Date: Sat, 31 Jul 2004 12:51:38 -0700
From: Navtej Sadhal <cs61c-td@torus.CS.Berkeley.EDU>
Newsgroups: ucb.class.cs61c
Subject: IMPORTANT PROJ UPDATE!! (READ!)
                                                                                     
Please read this entire message. This is very important!
Read every word! Don't skim! READ IT!
                                                                                     
The data memory module supplied to you in blocks.v was originally designed
for the single cycle processor, therefore it has a synchronous write and
an asynchronous read. This is not ideal for the pipelined processor as
you may already have found out. Two generally accepted solutions for data
memory for pipelined processors are either to have writes occur on the
negative edge of the clock or to have both reads AND writes be
synchronous. Rather than setup the project for either of these solutions,
we opted to use the existing data memory with its strange behavior in
order to get you to understand asynchronous vs. synchronous state
elements and how they behave relative to the clock.
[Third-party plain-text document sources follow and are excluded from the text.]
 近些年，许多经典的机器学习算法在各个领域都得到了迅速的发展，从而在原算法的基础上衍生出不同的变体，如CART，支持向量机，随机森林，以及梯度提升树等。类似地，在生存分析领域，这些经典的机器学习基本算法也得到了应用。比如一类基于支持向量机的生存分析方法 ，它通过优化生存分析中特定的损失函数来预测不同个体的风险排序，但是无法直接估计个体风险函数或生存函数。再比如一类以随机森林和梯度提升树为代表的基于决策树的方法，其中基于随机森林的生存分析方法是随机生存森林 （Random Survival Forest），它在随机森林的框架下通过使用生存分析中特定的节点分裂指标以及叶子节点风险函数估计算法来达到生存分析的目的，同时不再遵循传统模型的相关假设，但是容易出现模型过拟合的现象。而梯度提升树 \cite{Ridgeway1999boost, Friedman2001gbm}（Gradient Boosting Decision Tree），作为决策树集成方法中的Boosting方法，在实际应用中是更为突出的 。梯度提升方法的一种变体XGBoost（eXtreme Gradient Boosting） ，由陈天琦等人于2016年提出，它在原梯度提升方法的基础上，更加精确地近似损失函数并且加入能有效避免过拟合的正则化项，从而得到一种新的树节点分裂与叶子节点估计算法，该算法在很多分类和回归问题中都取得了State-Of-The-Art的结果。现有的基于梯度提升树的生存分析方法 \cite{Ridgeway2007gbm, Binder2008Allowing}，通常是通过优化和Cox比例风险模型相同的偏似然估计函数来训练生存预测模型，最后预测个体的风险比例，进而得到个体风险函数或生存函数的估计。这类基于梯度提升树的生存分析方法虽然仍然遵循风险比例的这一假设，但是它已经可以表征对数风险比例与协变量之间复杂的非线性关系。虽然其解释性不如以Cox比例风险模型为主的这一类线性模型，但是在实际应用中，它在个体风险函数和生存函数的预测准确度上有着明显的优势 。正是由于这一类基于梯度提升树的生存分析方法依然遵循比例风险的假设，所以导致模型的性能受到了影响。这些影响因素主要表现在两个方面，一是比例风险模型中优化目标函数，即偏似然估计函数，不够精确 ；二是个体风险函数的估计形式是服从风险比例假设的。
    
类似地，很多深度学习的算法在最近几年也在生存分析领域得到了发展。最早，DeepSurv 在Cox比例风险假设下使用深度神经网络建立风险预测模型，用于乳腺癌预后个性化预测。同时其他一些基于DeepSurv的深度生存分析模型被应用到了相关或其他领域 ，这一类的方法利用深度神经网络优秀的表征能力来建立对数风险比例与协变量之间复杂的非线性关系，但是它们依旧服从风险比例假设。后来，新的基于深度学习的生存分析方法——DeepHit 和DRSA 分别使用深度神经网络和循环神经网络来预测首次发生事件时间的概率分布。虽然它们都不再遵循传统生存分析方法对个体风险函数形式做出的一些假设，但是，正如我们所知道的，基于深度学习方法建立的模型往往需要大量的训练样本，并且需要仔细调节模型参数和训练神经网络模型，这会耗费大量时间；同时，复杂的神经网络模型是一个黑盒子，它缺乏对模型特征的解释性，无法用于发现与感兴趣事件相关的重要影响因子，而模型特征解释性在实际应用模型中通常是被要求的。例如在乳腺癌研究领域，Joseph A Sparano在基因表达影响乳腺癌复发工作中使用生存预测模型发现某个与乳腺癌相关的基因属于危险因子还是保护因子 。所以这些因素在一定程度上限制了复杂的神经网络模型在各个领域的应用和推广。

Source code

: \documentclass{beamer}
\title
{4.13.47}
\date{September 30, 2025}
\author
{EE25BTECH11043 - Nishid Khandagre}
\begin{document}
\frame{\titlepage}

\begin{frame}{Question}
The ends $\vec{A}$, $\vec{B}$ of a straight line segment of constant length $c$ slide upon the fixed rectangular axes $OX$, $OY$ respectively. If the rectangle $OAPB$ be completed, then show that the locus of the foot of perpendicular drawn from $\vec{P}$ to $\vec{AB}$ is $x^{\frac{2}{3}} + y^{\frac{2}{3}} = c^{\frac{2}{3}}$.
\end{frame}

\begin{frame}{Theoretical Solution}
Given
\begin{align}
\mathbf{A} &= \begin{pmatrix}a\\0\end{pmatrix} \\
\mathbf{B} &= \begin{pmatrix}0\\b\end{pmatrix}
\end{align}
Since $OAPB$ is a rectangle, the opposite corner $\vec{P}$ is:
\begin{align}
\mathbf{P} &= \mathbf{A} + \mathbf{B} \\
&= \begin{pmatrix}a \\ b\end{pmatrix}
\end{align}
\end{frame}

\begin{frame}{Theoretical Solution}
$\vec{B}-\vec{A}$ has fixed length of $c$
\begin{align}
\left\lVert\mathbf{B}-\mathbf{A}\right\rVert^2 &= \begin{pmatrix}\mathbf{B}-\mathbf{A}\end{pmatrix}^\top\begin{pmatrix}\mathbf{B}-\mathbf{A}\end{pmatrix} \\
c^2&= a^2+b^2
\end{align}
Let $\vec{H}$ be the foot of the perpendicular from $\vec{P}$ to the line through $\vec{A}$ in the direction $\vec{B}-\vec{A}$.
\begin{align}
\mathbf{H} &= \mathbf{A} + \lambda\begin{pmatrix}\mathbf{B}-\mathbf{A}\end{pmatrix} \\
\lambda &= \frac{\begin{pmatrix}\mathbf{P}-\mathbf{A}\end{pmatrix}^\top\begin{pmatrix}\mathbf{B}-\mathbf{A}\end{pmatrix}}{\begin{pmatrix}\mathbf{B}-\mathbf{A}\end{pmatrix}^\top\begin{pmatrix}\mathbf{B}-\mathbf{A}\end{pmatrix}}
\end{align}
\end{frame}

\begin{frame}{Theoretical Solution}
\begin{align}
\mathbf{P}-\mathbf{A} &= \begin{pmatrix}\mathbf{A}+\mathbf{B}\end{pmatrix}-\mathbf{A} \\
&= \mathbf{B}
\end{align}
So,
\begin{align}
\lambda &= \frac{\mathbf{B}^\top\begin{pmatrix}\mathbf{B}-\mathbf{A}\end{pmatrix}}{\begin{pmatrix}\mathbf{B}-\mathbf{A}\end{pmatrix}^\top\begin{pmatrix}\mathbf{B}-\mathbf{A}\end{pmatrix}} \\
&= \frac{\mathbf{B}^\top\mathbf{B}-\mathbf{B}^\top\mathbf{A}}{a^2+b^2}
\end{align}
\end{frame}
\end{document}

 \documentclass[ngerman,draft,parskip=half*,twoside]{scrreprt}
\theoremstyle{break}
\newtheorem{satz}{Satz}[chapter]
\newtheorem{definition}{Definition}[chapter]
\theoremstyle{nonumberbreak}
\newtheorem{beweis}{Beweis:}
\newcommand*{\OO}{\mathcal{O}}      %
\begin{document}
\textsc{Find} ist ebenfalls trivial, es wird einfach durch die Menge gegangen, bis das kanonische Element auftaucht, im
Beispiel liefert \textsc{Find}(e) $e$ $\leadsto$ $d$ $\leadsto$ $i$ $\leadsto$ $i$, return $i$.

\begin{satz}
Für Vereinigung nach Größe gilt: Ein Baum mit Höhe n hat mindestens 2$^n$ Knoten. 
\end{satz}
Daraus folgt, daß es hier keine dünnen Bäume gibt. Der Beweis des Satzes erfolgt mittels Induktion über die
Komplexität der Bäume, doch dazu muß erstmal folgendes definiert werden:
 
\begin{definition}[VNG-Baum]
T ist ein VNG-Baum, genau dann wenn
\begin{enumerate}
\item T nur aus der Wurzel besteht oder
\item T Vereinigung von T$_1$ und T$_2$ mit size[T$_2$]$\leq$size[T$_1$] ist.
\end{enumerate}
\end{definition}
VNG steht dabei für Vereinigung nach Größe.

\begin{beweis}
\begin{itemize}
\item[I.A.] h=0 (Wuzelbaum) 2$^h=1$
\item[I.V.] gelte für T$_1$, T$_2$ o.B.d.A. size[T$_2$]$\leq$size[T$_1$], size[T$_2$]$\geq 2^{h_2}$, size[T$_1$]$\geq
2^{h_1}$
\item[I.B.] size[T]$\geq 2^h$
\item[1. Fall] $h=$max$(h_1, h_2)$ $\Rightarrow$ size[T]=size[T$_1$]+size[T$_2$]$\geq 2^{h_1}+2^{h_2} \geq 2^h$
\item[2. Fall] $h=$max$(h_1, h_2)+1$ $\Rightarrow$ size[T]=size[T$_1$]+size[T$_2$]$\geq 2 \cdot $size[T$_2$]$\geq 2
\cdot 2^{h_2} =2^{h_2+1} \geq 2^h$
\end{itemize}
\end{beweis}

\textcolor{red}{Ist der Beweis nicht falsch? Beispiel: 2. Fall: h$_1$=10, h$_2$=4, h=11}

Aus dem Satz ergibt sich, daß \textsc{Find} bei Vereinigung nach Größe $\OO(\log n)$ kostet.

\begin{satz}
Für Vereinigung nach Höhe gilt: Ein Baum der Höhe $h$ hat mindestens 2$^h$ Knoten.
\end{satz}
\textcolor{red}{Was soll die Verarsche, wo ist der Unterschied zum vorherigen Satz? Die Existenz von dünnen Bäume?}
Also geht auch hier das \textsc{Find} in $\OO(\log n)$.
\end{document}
                                                                               
As a result, the solution we had you pursue was to bypass the pipeline
register in the case of a write but not bypass the register in the
case of a read. This solution works for the most part and was done to avoid
having to forward memory data. That is, if you did not bypass the EX_MEM
pipeline register on a write, then your write to memory would happen one cycle
later. This is not an issue except in the case that you read from the
address you wrote to immediately. That is, you do the following:
        sw      $t0, 0($t1)
        lw      $t2, 0($t1)
The read and write will be happening at the same time, so the data
written will not be accessible to the lw instruction. Thus we bypass the
register so that the sw will complete in time for the lw to access the data. An
alternate solution is to do forwarding of the data memory. This is
different from the forwarding of register data described in the
book. What you would have to do is detect if you had a sw followed by a lw and
check if their addresses were the same with a comparator. Then you would
forward the sw's write data to the lw's read data bypassing the data
memory. This solution should work in all cases and is valid.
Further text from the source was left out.